» Work task
Nothing but the records, repeated word for word and free of pictures, belongs in the answer.

» Extracted entries
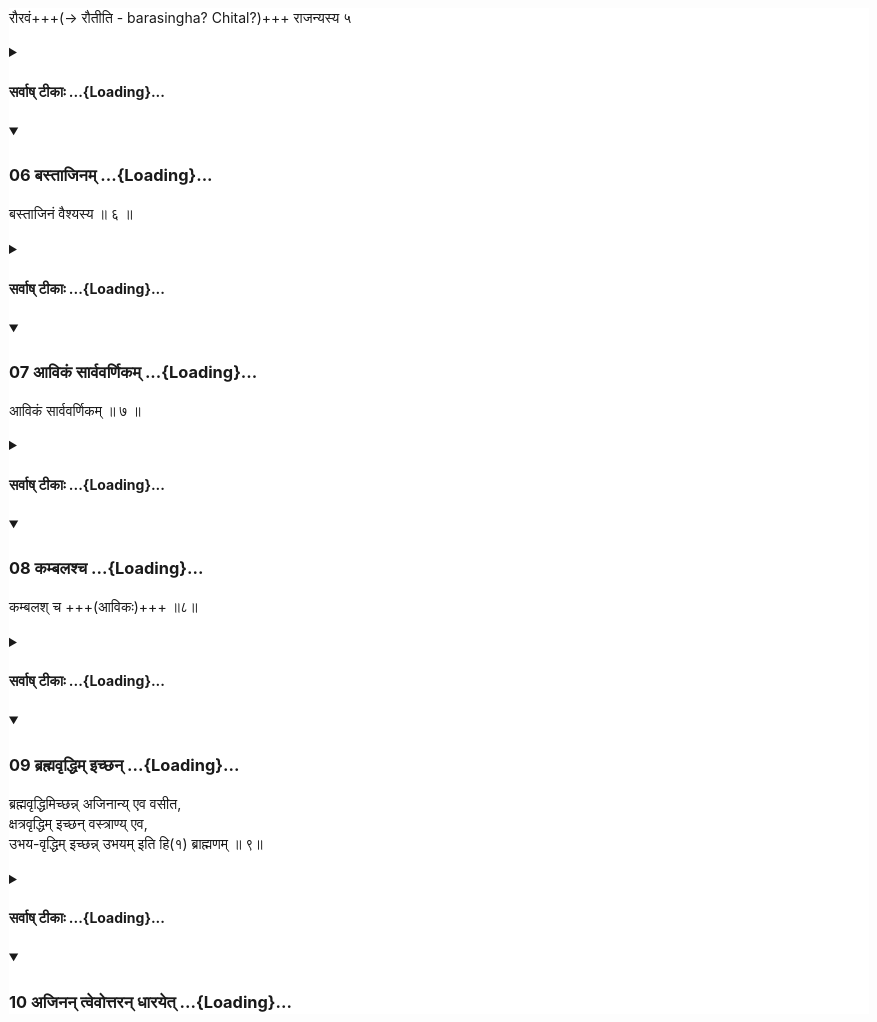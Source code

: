 रौरवं+++(→ रौतीति - barasingha? Chital?)+++ राजन्यस्य ५   
</details>
</div>
<div class="js_include collapsed" newlevelforh1="4" title="सर्वाष् टीकाः" unfilled url="/vedAH_yajuH/taittirIyam/sUtram/ApastambaH/dharma-sUtram/sarvASh_TIkAH/1/01/03/05_rauravM_rAjanyasya.md">
<details><summary><h4>सर्वाष् टीकाः ...{Loading}...</h4></summary></details>
</div>
<div class="js_include" includetitle="true" newlevelforh1="3" unfilled url="/vedAH_yajuH/taittirIyam/sUtram/ApastambaH/dharma-sUtram/vishvAsa-prastutiH/1/01/03/06_bastAjinaM_vaishyasya.md">
<details open><summary><h3>06 बस्ताजिनम् ...{Loading}...</h3></summary>

बस्ताजिनं वैश्यस्य ॥ ६ ॥

</details>
</div>
<div class="js_include collapsed" newlevelforh1="4" title="सर्वाष् टीकाः" unfilled url="/vedAH_yajuH/taittirIyam/sUtram/ApastambaH/dharma-sUtram/sarvASh_TIkAH/1/01/03/06_bastAjinaM_vaishyasya.md">
<details><summary><h4>सर्वाष् टीकाः ...{Loading}...</h4></summary></details>
</div>
<div class="js_include" includetitle="true" newlevelforh1="3" unfilled url="/vedAH_yajuH/taittirIyam/sUtram/ApastambaH/dharma-sUtram/vishvAsa-prastutiH/1/01/03/07_AvikaM_sArvavarNikam.md">
<details open><summary><h3>07 आविकं सार्ववर्णिकम्  ...{Loading}...</h3></summary>

आविकं सार्ववर्णिकम् ॥ ७ ॥  

</details>
</div>
<div class="js_include collapsed" newlevelforh1="4" title="सर्वाष् टीकाः" unfilled url="/vedAH_yajuH/taittirIyam/sUtram/ApastambaH/dharma-sUtram/sarvASh_TIkAH/1/01/03/07_AvikaM_sArvavarNikam.md">
<details><summary><h4>सर्वाष् टीकाः ...{Loading}...</h4></summary></details>
</div>
<div class="js_include" includetitle="true" newlevelforh1="3" unfilled url="/vedAH_yajuH/taittirIyam/sUtram/ApastambaH/dharma-sUtram/vishvAsa-prastutiH/1/01/03/08_kambalashcha.md">
<details open><summary><h3>08 कम्बलश्च ...{Loading}...</h3></summary>

कम्बलश् च +++(आविकः)+++ ॥८॥

</details>
</div>
<div class="js_include collapsed" newlevelforh1="4" title="सर्वाष् टीकाः" unfilled url="/vedAH_yajuH/taittirIyam/sUtram/ApastambaH/dharma-sUtram/sarvASh_TIkAH/1/01/03/08_kambalashcha.md">
<details><summary><h4>सर्वाष् टीकाः ...{Loading}...</h4></summary></details>
</div>
<div class="js_include" includetitle="true" newlevelforh1="3" unfilled url="/vedAH_yajuH/taittirIyam/sUtram/ApastambaH/dharma-sUtram/vishvAsa-prastutiH/1/01/03/09_brahmavRuddhimicchan.md">
<details open><summary><h3>09 ब्रह्मवृद्धिम् इच्छन् ...{Loading}...</h3></summary>

ब्रह्मवृद्धिमिच्छन्न् अजिनान्य् एव वसीत,  
क्षत्रवृद्धिम् इच्छन् वस्त्राण्य् एव,  
उभय-वृद्धिम् इच्छन्न् उभयम् इति हि(१) ब्राह्मणम् ॥ ९॥  

</details>
</div>
<div class="js_include collapsed" newlevelforh1="4" title="सर्वाष् टीकाः" unfilled url="/vedAH_yajuH/taittirIyam/sUtram/ApastambaH/dharma-sUtram/sarvASh_TIkAH/1/01/03/09_brahmavRuddhimicchan.md">
<details><summary><h4>सर्वाष् टीकाः ...{Loading}...</h4></summary></details>
</div>
<div class="js_include" includetitle="true" newlevelforh1="3" unfilled url="/vedAH_yajuH/taittirIyam/sUtram/ApastambaH/dharma-sUtram/vishvAsa-prastutiH/1/01/03/10_ajinan_tvevottaran_dhArayet.md">
<details open><summary><h3>10 अजिनन् त्वेवोत्तरन् धारयेत् ...{Loading}...</h3></summary>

» Written answer
Source code

: रौरवं+++(→ रौतीति - barasingha? Chital?)+++ राजन्यस्य ५   
</details>
</div>
<div class="js_include collapsed" newlevelforh1="4" title="सर्वाष् टीकाः" unfilled url="/vedAH_yajuH/taittirIyam/sUtram/ApastambaH/dharma-sUtram/sarvASh_TIkAH/1/01/03/05_rauravM_rAjanyasya.md">
<details><summary><h4>सर्वाष् टीकाः ...{Loading}...</h4></summary></details>
</div>
<div class="js_include" includetitle="true" newlevelforh1="3" unfilled url="/vedAH_yajuH/taittirIyam/sUtram/ApastambaH/dharma-sUtram/vishvAsa-prastutiH/1/01/03/06_bastAjinaM_vaishyasya.md">
<details open><summary><h3>06 बस्ताजिनम् ...{Loading}...</h3></summary>

बस्ताजिनं वैश्यस्य ॥ ६ ॥

</details>
</div>
<div class="js_include collapsed" newlevelforh1="4" title="सर्वाष् टीकाः" unfilled url="/vedAH_yajuH/taittirIyam/sUtram/ApastambaH/dharma-sUtram/sarvASh_TIkAH/1/01/03/06_bastAjinaM_vaishyasya.md">
<details><summary><h4>सर्वाष् टीकाः ...{Loading}...</h4></summary></details>
</div>
<div class="js_include" includetitle="true" newlevelforh1="3" unfilled url="/vedAH_yajuH/taittirIyam/sUtram/ApastambaH/dharma-sUtram/vishvAsa-prastutiH/1/01/03/07_AvikaM_sArvavarNikam.md">
<details open><summary><h3>07 आविकं सार्ववर्णिकम्  ...{Loading}...</h3></summary>

आविकं सार्ववर्णिकम् ॥ ७ ॥  

</details>
</div>
<div class="js_include collapsed" newlevelforh1="4" title="सर्वाष् टीकाः" unfilled url="/vedAH_yajuH/taittirIyam/sUtram/ApastambaH/dharma-sUtram/sarvASh_TIkAH/1/01/03/07_AvikaM_sArvavarNikam.md">
<details><summary><h4>सर्वाष् टीकाः ...{Loading}...</h4></summary></details>
</div>
<div class="js_include" includetitle="true" newlevelforh1="3" unfilled url="/vedAH_yajuH/taittirIyam/sUtram/ApastambaH/dharma-sUtram/vishvAsa-prastutiH/1/01/03/08_kambalashcha.md">
<details open><summary><h3>08 कम्बलश्च ...{Loading}...</h3></summary>

कम्बलश् च +++(आविकः)+++ ॥८॥

</details>
</div>
<div class="js_include collapsed" newlevelforh1="4" title="सर्वाष् टीकाः" unfilled url="/vedAH_yajuH/taittirIyam/sUtram/ApastambaH/dharma-sUtram/sarvASh_TIkAH/1/01/03/08_kambalashcha.md">
<details><summary><h4>सर्वाष् टीकाः ...{Loading}...</h4></summary></details>
</div>
<div class="js_include" includetitle="true" newlevelforh1="3" unfilled url="/vedAH_yajuH/taittirIyam/sUtram/ApastambaH/dharma-sUtram/vishvAsa-prastutiH/1/01/03/09_brahmavRuddhimicchan.md">
<details open><summary><h3>09 ब्रह्मवृद्धिम् इच्छन् ...{Loading}...</h3></summary>

ब्रह्मवृद्धिमिच्छन्न् अजिनान्य् एव वसीत,  
क्षत्रवृद्धिम् इच्छन् वस्त्राण्य् एव,  
उभय-वृद्धिम् इच्छन्न् उभयम् इति हि(१) ब्राह्मणम् ॥ ९॥  

</details>
</div>
<div class="js_include collapsed" newlevelforh1="4" title="सर्वाष् टीकाः" unfilled url="/vedAH_yajuH/taittirIyam/sUtram/ApastambaH/dharma-sUtram/sarvASh_TIkAH/1/01/03/09_brahmavRuddhimicchan.md">
<details><summary><h4>सर्वाष् टीकाः ...{Loading}...</h4></summary></details>
</div>
<div class="js_include" includetitle="true" newlevelforh1="3" unfilled url="/vedAH_yajuH/taittirIyam/sUtram/ApastambaH/dharma-sUtram/vishvAsa-prastutiH/1/01/03/10_ajinan_tvevottaran_dhArayet.md">
<details open><summary><h3>10 अजिनन् त्वेवोत्तरन् धारयेत् ...{Loading}...</h3></summary>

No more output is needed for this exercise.